I have a dataset that I frequently pull as it is updated and analyze in R. I am trying to figure out how I can change values in a column if they meet 2 conditions and otherwise keep the existing value. The dataset is "visitdata" and the two columns I'm working with for this issue are: od_witnessed (did they witness an overdose, yes/no/unknown/declined) and num_witnessed (the number of overdoses witnessed).

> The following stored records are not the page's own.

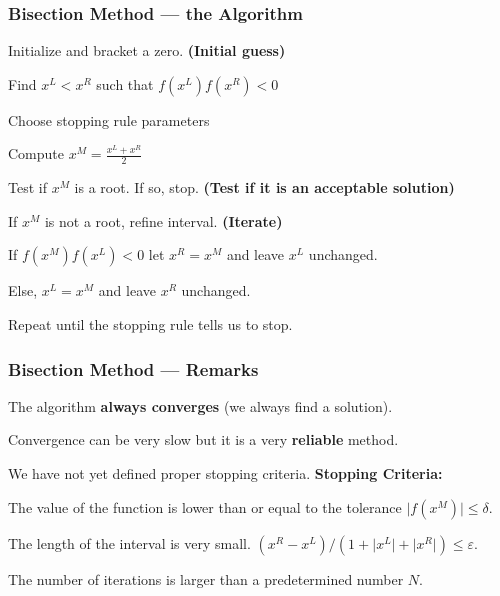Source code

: \documentclass[11pt,xcolor={svgnames},aspectratio=169,usepdftitle=false]{beamer}
\let\toneitemize\itemize
\let\ttwoitemize\enditemize
\renewenvironment{itemize}{\toneitemize\addtolength{\itemsep}{0.7\baselineskip}}{\ttwoitemize}
\let\toneenumer\enumerate
\let\ttwoenumer\endenumerate
\renewenvironment{enumerate}{\toneenumer\addtolength{\itemsep}{0.7\baselineskip}}{\ttwoenumer}
\begin{document}
\begin{frame}
  \frametitle{Bisection Method --- the Algorithm}
  \begin{enumerate}
    \item Initialize and bracket a zero. {\tiny \alert{\textbf{(Initial guess)}}}
    \begin{itemize}
      \item Find $x^L < x^R$ such that $f(x^L)f(x^R) < 0$
      \item Choose stopping rule parameters
    \end{itemize}
    \item Compute $x^M = \frac{x^L + x^R}{2}$
    \item Test if $x^M$ is a root. If so, stop. {\tiny \alert{\textbf{(Test if it is an acceptable solution)}}}
    \item If $x^M$ is not a root, refine interval. {\tiny \alert{\textbf{(Iterate)}}}
    \begin{itemize}
      \item If $f(x^M)f(x^L) < 0$ let $x^R = x^M$ and leave $x^L$ unchanged.
      \item Else, $x^L = x^M$ and leave $x^R$ unchanged.
    \end{itemize}
    \item Repeat until the stopping rule tells us to stop.
  \end{enumerate}
\end{frame}

\begin{frame}
  \frametitle{Bisection Method --- Remarks}
\begin{itemize}
  \item The algorithm \alert{\textbf{always converges}} (we always find a solution).
  \item Convergence can be very slow but it is a very \alert{\textbf{reliable}} method.
  \item We have not yet defined proper stopping criteria.
\end{itemize}
\alert{\textbf{Stopping Criteria:}}
\begin{enumerate}
  \item The value of the function is lower than or equal to the tolerance $\lvert f(x^M) \rvert \leq \delta$.
  \item The length of the interval is very small. $(x^R - x^L) / (1 + \lvert x^L \rvert + \lvert x^R \rvert) \leq \varepsilon$.
  \item The number of iterations is larger than a predetermined number $N$.
\end{enumerate}
\end{frame}
\end{document}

Those entering data were under the impression they only needed to enter a number witnessed if it was >1.
So, if od_witnessed = yes AND num_witnessed = NA, then I want the value in num_witnessed to be 1. If those two conditions are not met, I want the existing number to remain.
Example of current data:
od_witnessed | num_witnessed |
---|---|
Yes | 3 |
Yes | NA |
No | NA |
Yes | NA |
Desired output:
od_witnessed | num_witnessed |
---|---|
Yes | 3 |
Yes | 1 |
No | NA |
Yes | 1 |
Ultimately, I want to be able to sum the num_witnessed column to get the total number of overdoses witnessed.
Here are some things I have tried (I'm relatively new to R): *of note, the od_witnessed column is listed as factor data w/ 4 levels "no", "yes", "not asked", "declined" and the num_witnessed column is numeric.
visitdata %>%
mutate(od_witnessed = case_when(od_witnessed = 1 & is.na(num_witnessed) ~ 1))

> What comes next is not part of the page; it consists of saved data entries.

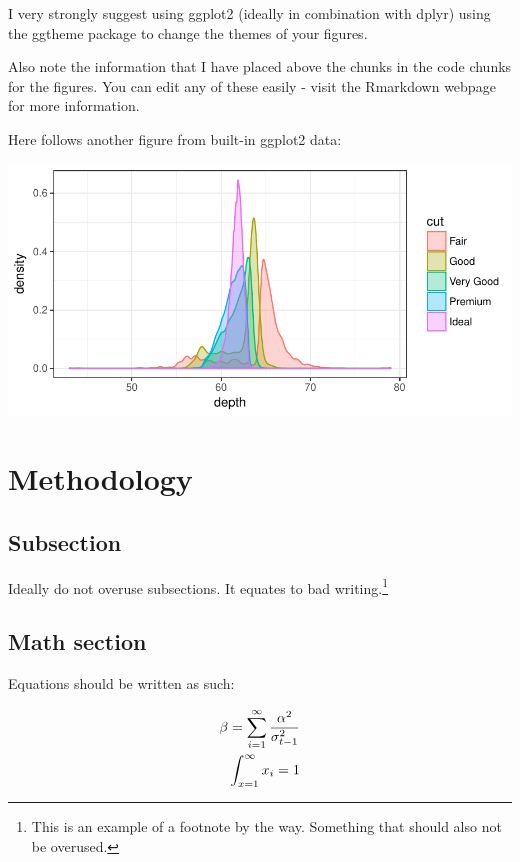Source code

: \documentclass[12pt,a4paper]{article}
\numberwithin{equation}{section}
\numberwithin{figure}{section}
\numberwithin{table}{section}
\let\origfigure\figure
\let\endorigfigure\endfigure
\renewenvironment{figure}[1][2] {
    \expandafter\origfigure\expandafter[H]
} {
    \endorigfigure
}
\begin{document}
I very strongly suggest using ggplot2 (ideally in combination with
dplyr) using the ggtheme package to change the themes of your figures.

Also note the information that I have placed above the chunks in the
code chunks for the figures. You can edit any of these easily - visit
the Rmarkdown webpage for more information.

Here follows another figure from built-in ggplot2 data:

\begin{figure}[H]

{\centering \includegraphics{Template_files/figure-latex/figure2-1} 

}

\caption{Diamond Cut Plot \label{lit}}\label{fig:figure2}
\end{figure}

\section{Methodology}\label{methodology}

\subsection{Subsection}\label{subsection}

Ideally do not overuse subsections. It equates to bad writing.\footnote{This
  is an example of a footnote by the way. Something that should also not
  be overused.}

\subsection{Math section}\label{math-section}

Equations should be written as such:

\begin{align} 
\beta = \sum_{i = 1}^{\infty}\frac{\alpha^2}{\sigma_{t-1}^2} \label{eq1} \\ 
\int_{x = 1}^{\infty}x_{i} = 1 \notag
\end{align}
\end{document}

resulted in error: "error in 'mutate()': in argument: num_witnessed = case_when(od_witnessed = 1 & is.na(num_witnessed))) caused by error in 'case_when()': case 1 ('1 & is.na(num_witnessed)') must be a two-sided formula, not a logical vector
visitdata[which(
visitdata$od_witnessed == "Yes" & visitdata$num_witnessed(is.na)), c(visitdata$num_witnessed == 1)]
error attempt to apply non-function
if(visitdata$od_witnessed = 'yes'& visitdata$num_witnessed = 'NA') {visitdata$num_witnessed = 1}
error: unexpected '=' in "if(visitdata$od_witnessed ="
ifelse(visitdata$od_witnessed == "Yes" & is.na(visitdata$num_witnessed), 1, visitdata$num_witnessed)
code runs, but the NAs are still NAs
I also tried the codes from this post: dplyr replacing na values in a column based on multiple conditions None worked... it just produced a tibble with NAs highlighted red for EVERY column in the dataset. See attached image but *note variable names are different in my actual code, I simplified in this question for easier understanding.
Any advice or known code would be greatly appreciated!
Several options
Using base R with ifelse
and transform
(operates on a copy of the data)
transform(visitdata, num_witnessed =
ifelse(od_witnessed == "Yes" & is.na(num_witnessed), 1, num_witnessed))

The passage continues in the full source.